Boss of the Plains Hat

In 1865, John B. Stetson designed the Boss of the Plains conical hat as a lightweight, all-weather conical hat for the demands of the American West. It was supposed to be tough, watertight, and full of flavor. This plan, as well as the term “Stetson,” eventually became linked with everything but the Texas-style hat.

Available Styles

Some members of the Dodge City Peace Commission wore Boss of the Plains hats in 1883. The Boss was designed with a high crown to provide protection at the highest point of the head, as well as a wide solid edge to provide protection for the face, neck, and shoulders from both sun and rain. The first fur-felt cap was water-resistant and kept rain out.

In general, the cap was sturdy and light. The cap’s underside featured a sweatband, a protective coating, and, as a nod to previous plans, a bow on the sweatband that served as a functional means of distinguishing the front from the rear. With four-inch crowns and overflow, the early plans were standard in shading. For the lash, a simple lash was used.

Stetson agonized over the waterproofing for a long time before deciding to construct his beaver felt cap. To make a beautiful cap, it took about 42 beaver gut pelts. It was waterproof to the point of being used as a cap because of the tight wind of most Stetson caps. In one narrative, a rancher is described as walking a long, dry expanse of grassland. His bottle has a hole in it. He was able to conserve the drinking water by transporting it in his Stetson. The promotion of a cow rustler bathing his pony with water carried in the crown was featured by Stetson. The wearer might also use the edge to direct water to a person’s mouth. In some places, a top-notch cap in excellent shape was also seen.

“Made to order”

An Apache wearing a Stetson that reads, “Manager of the Plains.” For around twenty years, the straight-sided, round-cornered, level-overflowed Boss of the Plains configuration prevailed. The hat does not have a purposeful wrinkle in most nineteenth-century photographs. Crowns were used to keep hats open.

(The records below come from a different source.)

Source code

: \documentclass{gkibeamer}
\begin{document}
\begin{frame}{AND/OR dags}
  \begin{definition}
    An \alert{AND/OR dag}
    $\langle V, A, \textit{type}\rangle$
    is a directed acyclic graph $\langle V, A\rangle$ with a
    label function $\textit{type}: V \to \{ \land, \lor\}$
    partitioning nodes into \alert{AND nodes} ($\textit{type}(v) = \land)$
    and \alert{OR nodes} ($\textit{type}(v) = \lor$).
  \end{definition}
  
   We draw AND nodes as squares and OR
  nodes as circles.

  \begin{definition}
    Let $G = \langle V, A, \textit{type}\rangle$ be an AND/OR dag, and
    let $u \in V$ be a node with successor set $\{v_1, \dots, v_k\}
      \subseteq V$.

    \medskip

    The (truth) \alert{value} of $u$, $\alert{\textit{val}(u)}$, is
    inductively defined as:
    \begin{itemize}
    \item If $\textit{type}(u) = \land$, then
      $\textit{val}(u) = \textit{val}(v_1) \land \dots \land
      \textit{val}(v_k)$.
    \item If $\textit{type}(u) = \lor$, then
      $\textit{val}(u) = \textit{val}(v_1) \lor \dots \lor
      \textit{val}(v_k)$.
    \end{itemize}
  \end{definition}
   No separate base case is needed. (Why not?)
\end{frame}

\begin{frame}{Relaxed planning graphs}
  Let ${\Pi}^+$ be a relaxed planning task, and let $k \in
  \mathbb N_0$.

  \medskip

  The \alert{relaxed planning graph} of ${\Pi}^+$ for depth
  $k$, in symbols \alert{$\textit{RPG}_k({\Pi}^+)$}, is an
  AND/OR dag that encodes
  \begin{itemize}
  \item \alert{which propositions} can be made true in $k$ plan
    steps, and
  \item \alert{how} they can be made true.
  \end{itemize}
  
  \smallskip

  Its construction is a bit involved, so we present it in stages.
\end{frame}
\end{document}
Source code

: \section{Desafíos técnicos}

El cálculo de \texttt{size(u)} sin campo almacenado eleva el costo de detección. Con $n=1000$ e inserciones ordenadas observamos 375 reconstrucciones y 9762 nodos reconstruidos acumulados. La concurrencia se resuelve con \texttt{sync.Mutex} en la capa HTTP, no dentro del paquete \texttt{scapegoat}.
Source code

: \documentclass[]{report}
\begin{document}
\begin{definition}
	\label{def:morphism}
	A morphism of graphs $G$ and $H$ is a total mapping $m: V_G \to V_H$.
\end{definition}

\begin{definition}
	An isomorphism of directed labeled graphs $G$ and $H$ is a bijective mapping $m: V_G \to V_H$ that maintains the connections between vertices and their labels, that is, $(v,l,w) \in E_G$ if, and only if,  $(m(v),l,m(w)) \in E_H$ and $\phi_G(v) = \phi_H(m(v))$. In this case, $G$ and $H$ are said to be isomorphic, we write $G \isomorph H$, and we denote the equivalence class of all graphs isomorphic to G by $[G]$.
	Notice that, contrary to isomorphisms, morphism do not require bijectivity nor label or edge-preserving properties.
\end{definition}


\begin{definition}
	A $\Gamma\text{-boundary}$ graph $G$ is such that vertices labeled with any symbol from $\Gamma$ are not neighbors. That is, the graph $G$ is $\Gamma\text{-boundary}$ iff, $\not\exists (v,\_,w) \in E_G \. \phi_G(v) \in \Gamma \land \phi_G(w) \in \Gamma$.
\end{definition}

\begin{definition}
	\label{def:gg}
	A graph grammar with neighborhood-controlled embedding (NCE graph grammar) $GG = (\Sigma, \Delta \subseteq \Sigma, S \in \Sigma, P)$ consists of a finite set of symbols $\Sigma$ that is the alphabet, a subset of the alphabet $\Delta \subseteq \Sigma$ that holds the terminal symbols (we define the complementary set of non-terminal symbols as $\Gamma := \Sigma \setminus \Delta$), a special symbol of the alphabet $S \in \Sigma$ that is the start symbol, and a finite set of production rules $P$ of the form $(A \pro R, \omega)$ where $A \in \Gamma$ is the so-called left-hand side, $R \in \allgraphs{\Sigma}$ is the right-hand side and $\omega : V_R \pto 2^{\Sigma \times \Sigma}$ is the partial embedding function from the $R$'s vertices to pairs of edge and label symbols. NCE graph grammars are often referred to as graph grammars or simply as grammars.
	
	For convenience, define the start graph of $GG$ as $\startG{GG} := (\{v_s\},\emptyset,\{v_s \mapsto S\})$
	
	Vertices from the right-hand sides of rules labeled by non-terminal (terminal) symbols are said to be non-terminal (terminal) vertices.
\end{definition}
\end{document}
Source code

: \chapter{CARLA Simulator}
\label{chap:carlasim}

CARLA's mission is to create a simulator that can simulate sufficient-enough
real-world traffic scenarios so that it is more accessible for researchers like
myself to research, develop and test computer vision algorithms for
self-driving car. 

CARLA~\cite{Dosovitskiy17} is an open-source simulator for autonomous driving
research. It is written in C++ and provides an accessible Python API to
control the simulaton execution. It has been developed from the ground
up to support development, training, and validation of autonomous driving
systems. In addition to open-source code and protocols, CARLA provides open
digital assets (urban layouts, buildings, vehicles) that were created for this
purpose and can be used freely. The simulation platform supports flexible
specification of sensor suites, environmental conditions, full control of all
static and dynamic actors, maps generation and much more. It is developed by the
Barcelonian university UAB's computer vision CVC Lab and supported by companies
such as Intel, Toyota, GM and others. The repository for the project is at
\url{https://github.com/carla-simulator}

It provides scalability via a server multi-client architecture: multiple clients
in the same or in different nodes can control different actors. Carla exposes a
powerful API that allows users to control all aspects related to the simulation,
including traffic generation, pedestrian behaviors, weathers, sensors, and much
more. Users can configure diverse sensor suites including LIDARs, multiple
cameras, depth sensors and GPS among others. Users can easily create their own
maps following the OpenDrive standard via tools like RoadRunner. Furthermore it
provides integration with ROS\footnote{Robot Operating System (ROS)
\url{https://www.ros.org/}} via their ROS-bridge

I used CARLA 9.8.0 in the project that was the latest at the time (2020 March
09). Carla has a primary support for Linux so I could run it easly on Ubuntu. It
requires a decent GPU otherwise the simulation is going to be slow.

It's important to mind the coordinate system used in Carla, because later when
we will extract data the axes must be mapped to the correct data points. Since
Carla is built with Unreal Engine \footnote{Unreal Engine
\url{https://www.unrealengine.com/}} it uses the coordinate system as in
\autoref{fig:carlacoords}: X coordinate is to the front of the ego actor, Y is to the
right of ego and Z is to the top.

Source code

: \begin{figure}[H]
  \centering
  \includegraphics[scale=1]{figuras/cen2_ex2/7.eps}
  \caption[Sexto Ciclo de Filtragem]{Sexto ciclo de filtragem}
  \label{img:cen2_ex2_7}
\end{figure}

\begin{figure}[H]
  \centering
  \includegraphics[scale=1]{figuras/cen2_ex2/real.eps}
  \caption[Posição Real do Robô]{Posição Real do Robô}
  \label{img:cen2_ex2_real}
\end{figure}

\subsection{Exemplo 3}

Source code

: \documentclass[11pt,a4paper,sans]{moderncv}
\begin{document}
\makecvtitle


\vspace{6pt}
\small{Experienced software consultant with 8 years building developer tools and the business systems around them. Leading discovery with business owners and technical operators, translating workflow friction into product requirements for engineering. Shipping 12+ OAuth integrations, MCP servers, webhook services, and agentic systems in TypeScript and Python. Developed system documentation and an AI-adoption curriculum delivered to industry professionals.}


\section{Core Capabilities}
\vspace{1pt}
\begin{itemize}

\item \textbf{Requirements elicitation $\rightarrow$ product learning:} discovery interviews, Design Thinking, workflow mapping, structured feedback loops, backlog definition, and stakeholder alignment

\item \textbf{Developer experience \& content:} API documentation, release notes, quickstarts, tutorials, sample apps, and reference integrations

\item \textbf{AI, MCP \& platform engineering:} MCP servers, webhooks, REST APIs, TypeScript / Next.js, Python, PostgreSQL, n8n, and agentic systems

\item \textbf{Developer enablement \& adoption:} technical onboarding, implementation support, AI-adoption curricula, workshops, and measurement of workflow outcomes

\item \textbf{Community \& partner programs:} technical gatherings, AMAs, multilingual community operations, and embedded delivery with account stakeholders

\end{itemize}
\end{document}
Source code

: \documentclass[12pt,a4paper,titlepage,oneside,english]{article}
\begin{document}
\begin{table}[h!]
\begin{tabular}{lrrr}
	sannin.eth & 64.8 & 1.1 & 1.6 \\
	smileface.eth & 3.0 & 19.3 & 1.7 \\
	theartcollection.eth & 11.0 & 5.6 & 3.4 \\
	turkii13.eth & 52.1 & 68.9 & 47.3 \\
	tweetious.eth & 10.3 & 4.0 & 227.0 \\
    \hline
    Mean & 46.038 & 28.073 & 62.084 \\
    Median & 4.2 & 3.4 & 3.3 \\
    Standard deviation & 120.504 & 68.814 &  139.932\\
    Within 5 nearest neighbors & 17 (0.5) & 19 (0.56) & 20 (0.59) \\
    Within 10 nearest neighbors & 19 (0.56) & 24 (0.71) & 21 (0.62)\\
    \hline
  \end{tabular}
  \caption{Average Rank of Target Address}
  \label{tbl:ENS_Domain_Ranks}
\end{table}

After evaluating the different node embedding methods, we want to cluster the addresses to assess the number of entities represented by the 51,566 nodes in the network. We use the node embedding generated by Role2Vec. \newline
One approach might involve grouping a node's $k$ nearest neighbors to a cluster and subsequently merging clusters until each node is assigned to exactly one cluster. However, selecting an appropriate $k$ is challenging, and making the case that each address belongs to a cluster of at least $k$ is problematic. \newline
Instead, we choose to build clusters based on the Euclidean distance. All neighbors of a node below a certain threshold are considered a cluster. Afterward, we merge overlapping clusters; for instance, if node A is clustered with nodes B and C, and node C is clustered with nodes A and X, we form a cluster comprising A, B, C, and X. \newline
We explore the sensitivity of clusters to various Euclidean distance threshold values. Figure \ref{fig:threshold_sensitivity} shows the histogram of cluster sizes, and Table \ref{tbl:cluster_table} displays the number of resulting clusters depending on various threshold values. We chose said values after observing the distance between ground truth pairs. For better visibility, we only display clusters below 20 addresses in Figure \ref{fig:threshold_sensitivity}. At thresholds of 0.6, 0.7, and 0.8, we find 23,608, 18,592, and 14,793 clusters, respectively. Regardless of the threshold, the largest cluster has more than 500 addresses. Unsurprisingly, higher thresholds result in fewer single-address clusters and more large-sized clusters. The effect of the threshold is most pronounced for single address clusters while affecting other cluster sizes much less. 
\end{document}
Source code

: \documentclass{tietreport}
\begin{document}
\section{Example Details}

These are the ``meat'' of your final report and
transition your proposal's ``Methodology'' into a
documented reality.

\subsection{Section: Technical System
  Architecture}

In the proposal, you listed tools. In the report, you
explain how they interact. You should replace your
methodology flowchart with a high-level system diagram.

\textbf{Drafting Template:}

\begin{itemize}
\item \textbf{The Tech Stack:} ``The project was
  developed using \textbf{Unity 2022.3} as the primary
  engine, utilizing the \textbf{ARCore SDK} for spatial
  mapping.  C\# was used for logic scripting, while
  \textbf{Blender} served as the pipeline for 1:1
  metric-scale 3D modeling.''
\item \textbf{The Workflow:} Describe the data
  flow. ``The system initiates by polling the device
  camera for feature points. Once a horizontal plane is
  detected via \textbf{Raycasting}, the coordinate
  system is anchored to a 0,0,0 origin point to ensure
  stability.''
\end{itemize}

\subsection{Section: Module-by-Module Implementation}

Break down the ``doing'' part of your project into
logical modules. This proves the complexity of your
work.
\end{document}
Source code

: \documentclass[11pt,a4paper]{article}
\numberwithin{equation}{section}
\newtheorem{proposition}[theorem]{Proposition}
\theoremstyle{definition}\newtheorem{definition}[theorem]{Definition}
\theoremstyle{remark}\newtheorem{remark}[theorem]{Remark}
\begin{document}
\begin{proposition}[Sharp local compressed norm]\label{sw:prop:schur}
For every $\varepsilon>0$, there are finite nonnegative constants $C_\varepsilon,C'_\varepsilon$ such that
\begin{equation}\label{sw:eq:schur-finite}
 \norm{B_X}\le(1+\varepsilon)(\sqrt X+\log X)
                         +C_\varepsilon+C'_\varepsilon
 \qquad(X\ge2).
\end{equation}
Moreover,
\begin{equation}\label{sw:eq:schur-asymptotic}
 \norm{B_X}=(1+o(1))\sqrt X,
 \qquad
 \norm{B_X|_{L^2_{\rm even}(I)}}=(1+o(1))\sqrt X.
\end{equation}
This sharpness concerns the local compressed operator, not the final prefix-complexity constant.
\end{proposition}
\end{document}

Caps, however, lost their original appearance as a result of their use, misuse, and customization by individual wearers. In particular, the crown would be scraped, at first by chance, then by the deliberate decision of individual proprietors. The edge was rolled or bent on a regular basis, and decoration was occasionally applied. These wrinkles and overflow shapes began to reflect where a certain cap proprietor lived or worked, and in some cases, even cattle rustlers on individual farms could be identified by the wrinkles and overflow shapes.

As a result, the newly created styles began to shift as well. The “Carlsbad wrinkle,” named after a style popular in Carlsbad, New Mexico, was the most well-known modification. It was a long wrinkle slanting from the high back down to the front. Another design was inspired by the pointy top of a Mexican hat, which moved north and became known as the “Montana top,” which had four impressions and was originally created by being cared for on top with four fingers.

4 replies on “Boss of the Plains Hat

  • Deepti Hegde

    It is a wonderful blog for Plain Hats lovers. I like your Hat blog. As Conical hat is widely popular and highly demanded all over the world for its lightweight, durability, and all-weather. The Mad Hatters want to add a sentence here. We are a Hat brand- The Mad Hatters. Our each hat is made by experienced tailors in an audited factory that ensures fair wages and a safe working environment for its majority women workforce. Our mission is to create with a purpose and to provide stylish yet comfortable headwear for discerning customers worldwide. As a responsible brand, we aim to be plastic free and engage in processes that are environment friendly. We are proudly Made in India, Made for the World.